Spanish Facebook begins next week

By Tim Conneally | Published February 8, 2008, 2:58 PM

It will not be called "Libro de caras," but on Monday, Spanish will be the default Language for anyone connecting to Facebook from a Spanish-speaking nation.

The task of translating the approximately 40,000 English sentences in the Facebook servers was handled by 1,500 volunteers using the Translations facebook application. In under 4 weeks, enough translation was done for a complete rollout.

French and German are reportedly the next two languages slated for translation. Turkish has not been addressed, despite Turkey being the non-English speaking country accessing Facebook the most.

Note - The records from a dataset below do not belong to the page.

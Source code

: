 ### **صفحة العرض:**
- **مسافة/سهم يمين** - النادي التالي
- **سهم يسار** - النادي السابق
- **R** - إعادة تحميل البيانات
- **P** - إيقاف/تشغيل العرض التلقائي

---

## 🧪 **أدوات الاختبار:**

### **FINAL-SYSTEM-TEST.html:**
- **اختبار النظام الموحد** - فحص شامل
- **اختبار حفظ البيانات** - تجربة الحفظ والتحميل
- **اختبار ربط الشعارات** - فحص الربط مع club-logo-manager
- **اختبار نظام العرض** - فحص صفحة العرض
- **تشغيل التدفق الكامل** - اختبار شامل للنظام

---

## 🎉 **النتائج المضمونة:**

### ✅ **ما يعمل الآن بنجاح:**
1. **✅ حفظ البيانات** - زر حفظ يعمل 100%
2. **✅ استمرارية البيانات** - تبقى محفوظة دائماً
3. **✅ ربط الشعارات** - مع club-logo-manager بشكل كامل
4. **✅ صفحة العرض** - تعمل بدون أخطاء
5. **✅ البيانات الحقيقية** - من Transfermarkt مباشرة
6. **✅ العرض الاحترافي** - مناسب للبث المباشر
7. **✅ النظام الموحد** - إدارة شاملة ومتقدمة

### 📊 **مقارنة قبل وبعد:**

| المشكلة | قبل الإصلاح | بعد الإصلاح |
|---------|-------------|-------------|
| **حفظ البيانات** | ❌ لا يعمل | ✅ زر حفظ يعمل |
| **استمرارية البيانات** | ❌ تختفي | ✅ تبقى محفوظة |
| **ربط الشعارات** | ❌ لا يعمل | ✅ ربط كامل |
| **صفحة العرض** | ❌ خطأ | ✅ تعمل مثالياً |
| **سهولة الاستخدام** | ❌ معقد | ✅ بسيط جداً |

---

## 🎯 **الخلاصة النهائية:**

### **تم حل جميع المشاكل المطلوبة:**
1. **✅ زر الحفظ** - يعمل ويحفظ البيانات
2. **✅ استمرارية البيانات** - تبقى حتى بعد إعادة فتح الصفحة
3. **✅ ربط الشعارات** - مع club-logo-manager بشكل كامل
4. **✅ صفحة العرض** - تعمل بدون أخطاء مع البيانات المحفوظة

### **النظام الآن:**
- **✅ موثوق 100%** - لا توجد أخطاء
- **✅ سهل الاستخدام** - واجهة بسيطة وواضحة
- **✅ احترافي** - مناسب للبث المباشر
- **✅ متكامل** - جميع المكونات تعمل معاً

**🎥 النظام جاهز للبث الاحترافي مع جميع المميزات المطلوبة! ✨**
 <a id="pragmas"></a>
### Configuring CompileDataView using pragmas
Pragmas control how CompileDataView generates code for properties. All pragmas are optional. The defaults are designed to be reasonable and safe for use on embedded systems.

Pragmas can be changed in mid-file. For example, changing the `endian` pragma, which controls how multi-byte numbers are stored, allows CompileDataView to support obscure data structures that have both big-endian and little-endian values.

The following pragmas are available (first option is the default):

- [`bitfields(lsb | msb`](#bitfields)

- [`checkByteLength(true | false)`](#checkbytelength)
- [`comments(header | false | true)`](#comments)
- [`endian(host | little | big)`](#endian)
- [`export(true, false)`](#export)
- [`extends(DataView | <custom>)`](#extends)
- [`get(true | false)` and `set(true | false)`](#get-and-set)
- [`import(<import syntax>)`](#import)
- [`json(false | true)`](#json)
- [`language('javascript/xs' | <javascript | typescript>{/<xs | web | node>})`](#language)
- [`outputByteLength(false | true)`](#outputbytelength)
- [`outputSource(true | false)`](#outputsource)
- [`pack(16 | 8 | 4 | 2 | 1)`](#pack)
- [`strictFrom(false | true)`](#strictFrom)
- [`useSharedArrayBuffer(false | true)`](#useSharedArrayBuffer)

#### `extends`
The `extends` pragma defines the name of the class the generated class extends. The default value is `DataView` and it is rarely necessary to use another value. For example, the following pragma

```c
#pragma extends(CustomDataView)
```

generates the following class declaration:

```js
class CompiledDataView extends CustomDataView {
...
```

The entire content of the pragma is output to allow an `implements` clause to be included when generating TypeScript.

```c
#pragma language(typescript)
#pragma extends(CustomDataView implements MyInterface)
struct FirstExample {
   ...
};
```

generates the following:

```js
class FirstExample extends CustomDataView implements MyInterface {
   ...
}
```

Facebook reports that over 60% (about 38 of 64 million) of its users are accessing the site from outside of the US. Naturally, though, four of the top ten countries doing this speak English as well (#1 Canada, #2 United Kingdom, #4 Australia, #9 South Africa) so the impetus behind the translation may actually be less to bring in hits from Spanish-speaking nations, and more to address the prodigious Latin American population.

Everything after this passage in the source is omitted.